Fais lever sur nous la lumière de ta face, Ô Eternel !

Tu mets dans mon coeur plus de joie qu’ils n’en ont

Quand abondent leur froment et leur moût.

Je me couche et je m’endors en paix, car toi seul,

Ô Eternel ! tu me donnes la sécurité dans ma demeure.”

Psaume 4:7-9.

Par les paroles de ce Psaume et au nom de notre Seigneur Jésus-Christ, je vous salue tous rassemblés ici dans cette salle ; je salue particulièrement tout ceux avec lesquels je ne serais pas en mesure de parler aisément de notre grande joie et de notre espérance à cause de la barrière de la langue. Par groupes plus ou moins grands, nous nous rencontrons de temps en temps dans des lieux divers, à des époques et jours différents de l’année, une seule chose reste cependant inchangée : le livre qu’on tient à la main, notre espérance, source de la puissance et de l’autorité. Ce livre nous unit, il est le meilleur interprète dans nos conversations. Il permet d’accomplir ce qui est impossible dans le monde d’aujourd’hui : se comprendre. Nous ferons toujours appel à ce livre et au travers de celui-ci, nous examinerons notre caractère.

Le sujet que j’ai choisi ne sera pas une profonde analyse ou explication de la vérité biblique. Chers frères et soeurs je vais vous lire un testament. Nous passerons en revue les paroles, les pensées et les opinions d’un homme conscient de la fin proche de son pèlerinage terrestre. L’introduction ainsi que l’une des premières phrases de l’épître du grand Apôtre des païens, notre Apôtre, sera le titre de notre méditation.

“. . . . . . .à Timothée mon enfant bien-aimé” (2 Timothée 1:2).

Paul, apôtre de Jésus-Christ, était un pharisien orthodoxe, blasphémateur, persécuteur, calomniateur. Sans toit, sans proches, sans affection, certes, mais pas seul ! Certainement pas délaissé, ni dépouillé de l’amour précieux d’une autre personne. Timothée, jeune évêque, à la santé fragile, était un disciple, un fils bien-aimé dans la foi, un ami. Unis par une sympathie réciproque et par la volonté de Celui qu’ils serviront désormais ensemble dans le combat pour la foi donnée aux Saints une fois pour toutes.
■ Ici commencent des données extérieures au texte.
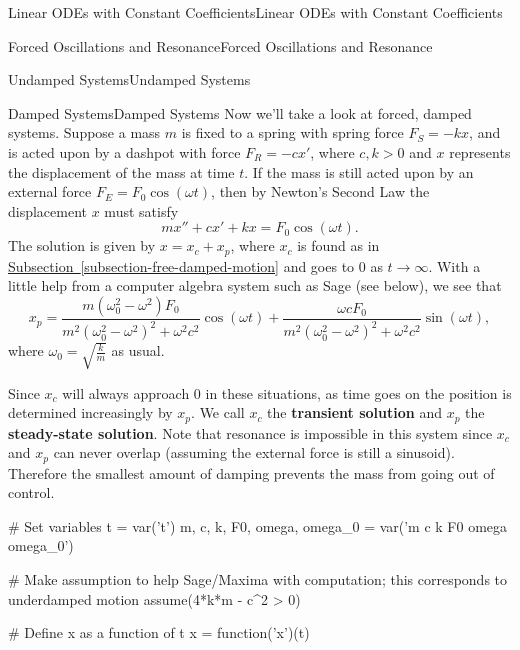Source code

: \documentclass[10pt,]{book}
\newcommand{\terminology}[1]{\textbf{#1}}
\numberwithin{equation}{section}
\newcommand{\gt}{>}
\begin{document}
\begin{chapterptx}{Linear ODEs with Constant Coefficients}{}{Linear ODEs with Constant Coefficients}{}{}
\begin{sectionptx}{Forced Oscillations and Resonance}{}{Forced Oscillations and Resonance}{}{}
\begin{subsectionptx}{Undamped Systems}{}{Undamped Systems}{}{}
\end{subsectionptx}
%
%
\typeout{************************************************}
\typeout{************************************************}
%
\begin{subsectionptx}{Damped Systems}{}{Damped Systems}{}{}\label{subsection-damped-systems}
\hypertarget{p-253}{}%
Now we'll take a look at forced, damped systems. Suppose a mass \(m\) is fixed to a spring with spring force \(F_{S} = -kx\), and is acted upon by a dashpot with force \(F_{R} = -cx'\), where \(c,k \gt 0\) and \(x\) represents the displacement of the mass at time \(t\). If the mass is still acted upon by an external force \(F_{E} = F_{0}\cos(\omega t)\), then by Newton's Second Law the displacement \(x\) must satisfy%
\begin{equation*}
mx'' + cx' + kx = F_{0}\cos(\omega t).
\end{equation*}
The solution is given by \(x = x_{c} + x_{p}\), where \(x_{c}\) is found as in \hyperref[subsection-free-damped-motion]{Subsection~\ref{subsection-free-damped-motion}} and goes to \(0\) as \(t\to\infty\). With a little help from a computer algebra system such as Sage (see below), we see that%
\begin{equation*}
x_{p} = \frac{m(\omega_{0}^{2} - \omega^{2})F_{0}}{m^{2}(\omega_{0}^{2} - \omega^{2})^{2} + \omega^{2}c^{2}}\cos(\omega t) + \frac{\omega c F_{0}}{m^{2}(\omega_{0}^{2} - \omega^{2})^{2} + \omega^{2}c^{2}}\sin(\omega t),
\end{equation*}
where \(\omega_{0} = \sqrt{\frac{k}{m}}\) as usual.%
\par
\hypertarget{p-254}{}%
Since \(x_{c}\) will always approach \(0\) in these situations, as time goes on the position is determined increasingly by \(x_{p}\). We call \(x_{c}\) the \terminology{transient solution} and \(x_{p}\) the \terminology{steady-state solution}. Note that resonance is impossible in this system since \(x_{c}\) and \(x_{p}\) can never overlap (assuming the external force is still a sinusoid). Therefore the smallest amount of damping prevents the mass from going out of control.%
\begin{sageinput}
# Set variables
t = var('t')
m, c, k, F0, omega, omega_0 = var('m c k F0 omega omega_0')

# Make assumption to help Sage/Maxima with computation; this corresponds to underdamped motion
assume(4*k*m - c^2 > 0)

# Define x as a function of t
x = function('x')(t)


\end{sageinput}
\end{subsectionptx}
\end{sectionptx}
\end{chapterptx}
\end{document}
Peu de temps après la séparation inattendue avec Barnabas, dans la vie étrange et difficile de Paul, Dieu lui donne un autre homme, un disciple discret, qui deviendra bientôt le soutien du grand Apôtre de Christ … parce que Paul a besoin d’un soutien. Pendant toute sa vie consacrée à Dieu, il a combattu. Il n’a pas eu de moments pour lui-même ni de ce que nous appelons une vie privée. Il s’est donné à des dizaines et des centaines de personnes qui l’entouraient et à des milliers de ses imitateurs dans les années à venir. C’est avec conviction que ces paroles résonnent. « Nous portons ce trésor dans des vases de terre, afin que cette grande puissance soit attribuée à Dieu, et non pas à nous. Nous sommes pressés de toute manière, mais non réduits à l’extrémité ; dans la détresse, mais non dans le désespoir, persécutés mais non abandonnés, abattus mais non perdus, portant toujours avec nous dans notre corps la mort de Jésus, afin que la vie de Jésus soit aussi manifestée dans notre corps. Ainsi la mort agit en nous, et la vie agit en nous ». 2 Corinthiens 4:7-10, 12.
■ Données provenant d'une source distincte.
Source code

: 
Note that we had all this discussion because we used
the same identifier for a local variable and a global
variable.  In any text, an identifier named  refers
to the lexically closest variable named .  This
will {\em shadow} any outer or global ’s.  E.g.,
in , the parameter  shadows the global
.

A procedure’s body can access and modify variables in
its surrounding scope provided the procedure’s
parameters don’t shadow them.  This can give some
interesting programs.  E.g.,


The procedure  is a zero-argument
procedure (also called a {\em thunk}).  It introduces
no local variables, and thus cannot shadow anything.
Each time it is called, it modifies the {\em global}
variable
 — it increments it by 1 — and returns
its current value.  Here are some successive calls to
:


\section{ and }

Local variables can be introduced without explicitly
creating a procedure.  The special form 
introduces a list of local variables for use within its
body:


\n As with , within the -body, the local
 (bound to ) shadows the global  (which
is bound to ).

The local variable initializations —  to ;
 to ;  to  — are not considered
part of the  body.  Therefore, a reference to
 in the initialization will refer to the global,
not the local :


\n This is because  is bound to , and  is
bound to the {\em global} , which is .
Paul a besoin de soutien. « ..Le moment de mon départ approche » écrit-il à Timothée, « …Je sers déjà de libation ». La « couronne de justice » qui lui est réservée est proche et pourtant, il y a encore beaucoup à faire, tant de choses commencées, tant d’inachevées, des lettres qui demandent réponses, de l’inquiétude pour l’assemblée d’Ephèse, et aussi pour l’inconstance de celle de Corinthe. Il y a encore cette très grande épreuve, afin qu’aucune des souffrances de son Maître ne lui soient épargnées. « Dans ma première défense, personne ne m’a assisté, mais tous m’ont abandonné. Que cela ne leur soit point imputé ! » 2 Timothée 4:16.
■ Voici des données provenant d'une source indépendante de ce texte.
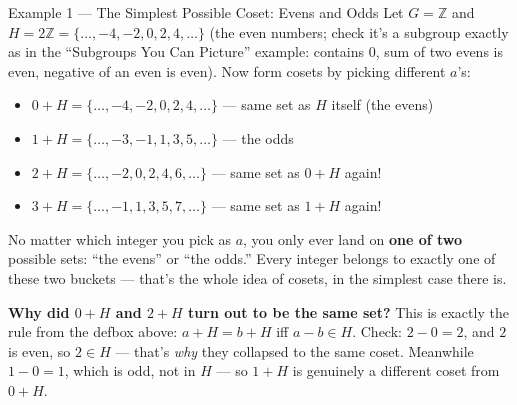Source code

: \begin{exbox}{Example 1 --- The Simplest Possible Coset: Evens and Odds}
Let $G = \mathbb{Z}$ and $H = 2\mathbb{Z} = \{\ldots,-4,-2,0,2,4,\ldots\}$ (the even numbers; check it's a subgroup exactly as in the ``Subgroups You Can Picture'' example: contains $0$, sum of two evens is even, negative of an even is even). Now form cosets by picking different $a$'s:
\begin{itemize}[leftmargin=*]
  \item $0 + H = \{\ldots,-4,-2,0,2,4,\ldots\}$ --- same set as $H$ itself (the evens)
  \item $1 + H = \{\ldots,-3,-1,1,3,5,\ldots\}$ --- the odds
  \item $2 + H = \{\ldots,-2,0,2,4,6,\ldots\}$ --- same set as $0+H$ again!
  \item $3 + H = \{\ldots,-1,1,3,5,7,\ldots\}$ --- same set as $1+H$ again!
\end{itemize}
No matter which integer you pick as $a$, you only ever land on \textbf{one of two} possible sets: ``the evens'' or ``the odds.'' Every integer belongs to exactly one of these two buckets --- that's the whole idea of cosets, in the simplest case there is.

\textbf{Why did $0+H$ and $2+H$ turn out to be the same set?} This is exactly the rule from the defbox above: $a+H=b+H$ iff $a-b\in H$. Check: $2-0=2$, and $2$ is even, so $2\in H$ --- that's \emph{why} they collapsed to the same coset. Meanwhile $1-0=1$, which is odd, not in $H$ --- so $1+H$ is genuinely a different coset from $0+H$.
\end{exbox}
De ses proches fidèles il ne reste que Luc. Les autres, sentant la fin prochaine du prisonnier, se sont dispersés. Les visites se font de plus en plus rares, de moins en moins de chaleur, de plus en plus de doutes. Dans la maison louée à Rome, c’est le vide. Dans son épître précédente il avait encore un espoir de revoir bientôt Timothée : « Je t’écris ces choses, avec l’espérance d’aller bientôt vers toi » 1 Timothée 3:14. « Je t’écris afin que tu saches, si je tarde, comment il faut se conduire dans la maison de Dieu…. ». Il n’a plus l’espérance qu’il avait auparavant, Paul rédige sa dernière épître, il fait son testament. « Viens au plus tôt vers moi, nuit et jour je désire te voir – me rappelant tes larmes….. » (2 Timothée 1:3), « …et la foi sincère qui est en toi. ». J’ai envoyé les nôtres travailler, les autres sont partis … et avec une grande douleur il ajoute encore, encore une chose : « Démas m’a abandonné, par amour pour ce siècle présent ». Lorsque le parchemin parviendra à Timothée les larmes de Paul auront eu le temps de sécher, seul son ami pourra les voir et entendre son appel à l’aide : Dépêche-toi … !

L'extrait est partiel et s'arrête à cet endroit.